Input material -
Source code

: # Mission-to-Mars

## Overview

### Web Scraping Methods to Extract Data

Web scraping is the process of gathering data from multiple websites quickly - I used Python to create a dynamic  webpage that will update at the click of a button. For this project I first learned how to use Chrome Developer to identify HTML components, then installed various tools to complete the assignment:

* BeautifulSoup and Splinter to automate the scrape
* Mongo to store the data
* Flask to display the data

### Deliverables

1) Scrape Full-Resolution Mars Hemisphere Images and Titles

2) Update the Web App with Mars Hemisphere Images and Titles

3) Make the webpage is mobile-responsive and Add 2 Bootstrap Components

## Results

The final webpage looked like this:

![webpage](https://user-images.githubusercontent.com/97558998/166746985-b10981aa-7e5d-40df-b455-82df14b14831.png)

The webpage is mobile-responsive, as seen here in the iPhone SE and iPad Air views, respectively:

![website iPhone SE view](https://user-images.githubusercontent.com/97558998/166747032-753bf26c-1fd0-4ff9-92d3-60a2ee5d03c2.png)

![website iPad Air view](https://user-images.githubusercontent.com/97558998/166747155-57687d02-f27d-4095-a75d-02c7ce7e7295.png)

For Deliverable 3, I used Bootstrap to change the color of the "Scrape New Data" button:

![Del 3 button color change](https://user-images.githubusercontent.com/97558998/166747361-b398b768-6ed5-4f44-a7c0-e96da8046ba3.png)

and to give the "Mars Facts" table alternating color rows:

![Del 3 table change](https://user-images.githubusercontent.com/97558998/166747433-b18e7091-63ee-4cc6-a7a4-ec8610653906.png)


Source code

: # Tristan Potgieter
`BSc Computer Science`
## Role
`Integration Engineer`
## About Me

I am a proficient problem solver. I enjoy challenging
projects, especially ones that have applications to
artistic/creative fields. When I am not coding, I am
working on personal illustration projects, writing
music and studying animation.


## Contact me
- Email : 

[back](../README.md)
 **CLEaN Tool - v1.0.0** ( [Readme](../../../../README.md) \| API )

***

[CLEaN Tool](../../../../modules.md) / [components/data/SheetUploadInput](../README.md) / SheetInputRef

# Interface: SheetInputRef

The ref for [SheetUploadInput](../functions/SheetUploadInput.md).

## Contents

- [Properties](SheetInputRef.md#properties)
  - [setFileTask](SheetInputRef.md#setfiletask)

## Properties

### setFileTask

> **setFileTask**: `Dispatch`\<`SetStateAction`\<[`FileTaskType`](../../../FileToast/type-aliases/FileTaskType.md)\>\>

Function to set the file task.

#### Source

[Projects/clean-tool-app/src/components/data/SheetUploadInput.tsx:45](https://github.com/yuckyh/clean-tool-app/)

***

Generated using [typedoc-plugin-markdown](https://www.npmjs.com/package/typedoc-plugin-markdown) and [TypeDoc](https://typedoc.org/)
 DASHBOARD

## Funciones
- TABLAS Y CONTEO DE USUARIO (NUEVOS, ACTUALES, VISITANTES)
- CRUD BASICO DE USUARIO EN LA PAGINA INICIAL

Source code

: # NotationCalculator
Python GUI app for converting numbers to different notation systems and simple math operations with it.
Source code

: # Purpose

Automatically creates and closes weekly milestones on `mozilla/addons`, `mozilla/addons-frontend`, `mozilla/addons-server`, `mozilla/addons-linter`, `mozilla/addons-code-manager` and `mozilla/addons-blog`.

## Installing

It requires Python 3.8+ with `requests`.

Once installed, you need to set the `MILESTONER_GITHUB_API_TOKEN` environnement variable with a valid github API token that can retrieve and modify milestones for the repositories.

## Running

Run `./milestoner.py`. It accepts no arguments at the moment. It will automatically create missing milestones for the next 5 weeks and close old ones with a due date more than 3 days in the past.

Your instructions -
An exact copy of the listing above is what is wanted.

Solution for this problem -
Source code

: # Mission-to-Mars

## Overview

### Web Scraping Methods to Extract Data

Web scraping is the process of gathering data from multiple websites quickly - I used Python to create a dynamic  webpage that will update at the click of a button. For this project I first learned how to use Chrome Developer to identify HTML components, then installed various tools to complete the assignment:

* BeautifulSoup and Splinter to automate the scrape
* Mongo to store the data
* Flask to display the data

### Deliverables

1) Scrape Full-Resolution Mars Hemisphere Images and Titles

2) Update the Web App with Mars Hemisphere Images and Titles

3) Make the webpage is mobile-responsive and Add 2 Bootstrap Components

## Results

The final webpage looked like this:

![webpage](https://user-images.githubusercontent.com/97558998/166746985-b10981aa-7e5d-40df-b455-82df14b14831.png)

The webpage is mobile-responsive, as seen here in the iPhone SE and iPad Air views, respectively:

![website iPhone SE view](https://user-images.githubusercontent.com/97558998/166747032-753bf26c-1fd0-4ff9-92d3-60a2ee5d03c2.png)

![website iPad Air view](https://user-images.githubusercontent.com/97558998/166747155-57687d02-f27d-4095-a75d-02c7ce7e7295.png)

For Deliverable 3, I used Bootstrap to change the color of the "Scrape New Data" button:

![Del 3 button color change](https://user-images.githubusercontent.com/97558998/166747361-b398b768-6ed5-4f44-a7c0-e96da8046ba3.png)

and to give the "Mars Facts" table alternating color rows:

![Del 3 table change](https://user-images.githubusercontent.com/97558998/166747433-b18e7091-63ee-4cc6-a7a4-ec8610653906.png)


Source code

: # Tristan Potgieter
`BSc Computer Science`
## Role
`Integration Engineer`
## About Me

I am a proficient problem solver. I enjoy challenging
projects, especially ones that have applications to
artistic/creative fields. When I am not coding, I am
working on personal illustration projects, writing
music and studying animation.


## Contact me
- Email : 

[back](../README.md)
 **CLEaN Tool - v1.0.0** ( [Readme](../../../../README.md) \| API )

***

[CLEaN Tool](../../../../modules.md) / [components/data/SheetUploadInput](../README.md) / SheetInputRef

# Interface: SheetInputRef

The ref for [SheetUploadInput](../functions/SheetUploadInput.md).

## Contents

- [Properties](SheetInputRef.md#properties)
  - [setFileTask](SheetInputRef.md#setfiletask)

## Properties

### setFileTask

> **setFileTask**: `Dispatch`\<`SetStateAction`\<[`FileTaskType`](../../../FileToast/type-aliases/FileTaskType.md)\>\>

Function to set the file task.

#### Source

[Projects/clean-tool-app/src/components/data/SheetUploadInput.tsx:45](https://github.com/yuckyh/clean-tool-app/)

***

Generated using [typedoc-plugin-markdown](https://www.npmjs.com/package/typedoc-plugin-markdown) and [TypeDoc](https://typedoc.org/)
 DASHBOARD

## Funciones
- TABLAS Y CONTEO DE USUARIO (NUEVOS, ACTUALES, VISITANTES)
- CRUD BASICO DE USUARIO EN LA PAGINA INICIAL

Source code

: # NotationCalculator
Python GUI app for converting numbers to different notation systems and simple math operations with it.
Source code

: # Purpose

Automatically creates and closes weekly milestones on `mozilla/addons`, `mozilla/addons-frontend`, `mozilla/addons-server`, `mozilla/addons-linter`, `mozilla/addons-code-manager` and `mozilla/addons-blog`.

## Installing

It requires Python 3.8+ with `requests`.

Once installed, you need to set the `MILESTONER_GITHUB_API_TOKEN` environnement variable with a valid github API token that can retrieve and modify milestones for the repositories.

## Running

Run `./milestoner.py`. It accepts no arguments at the moment. It will automatically create missing milestones for the next 5 weeks and close old ones with a due date more than 3 days in the past.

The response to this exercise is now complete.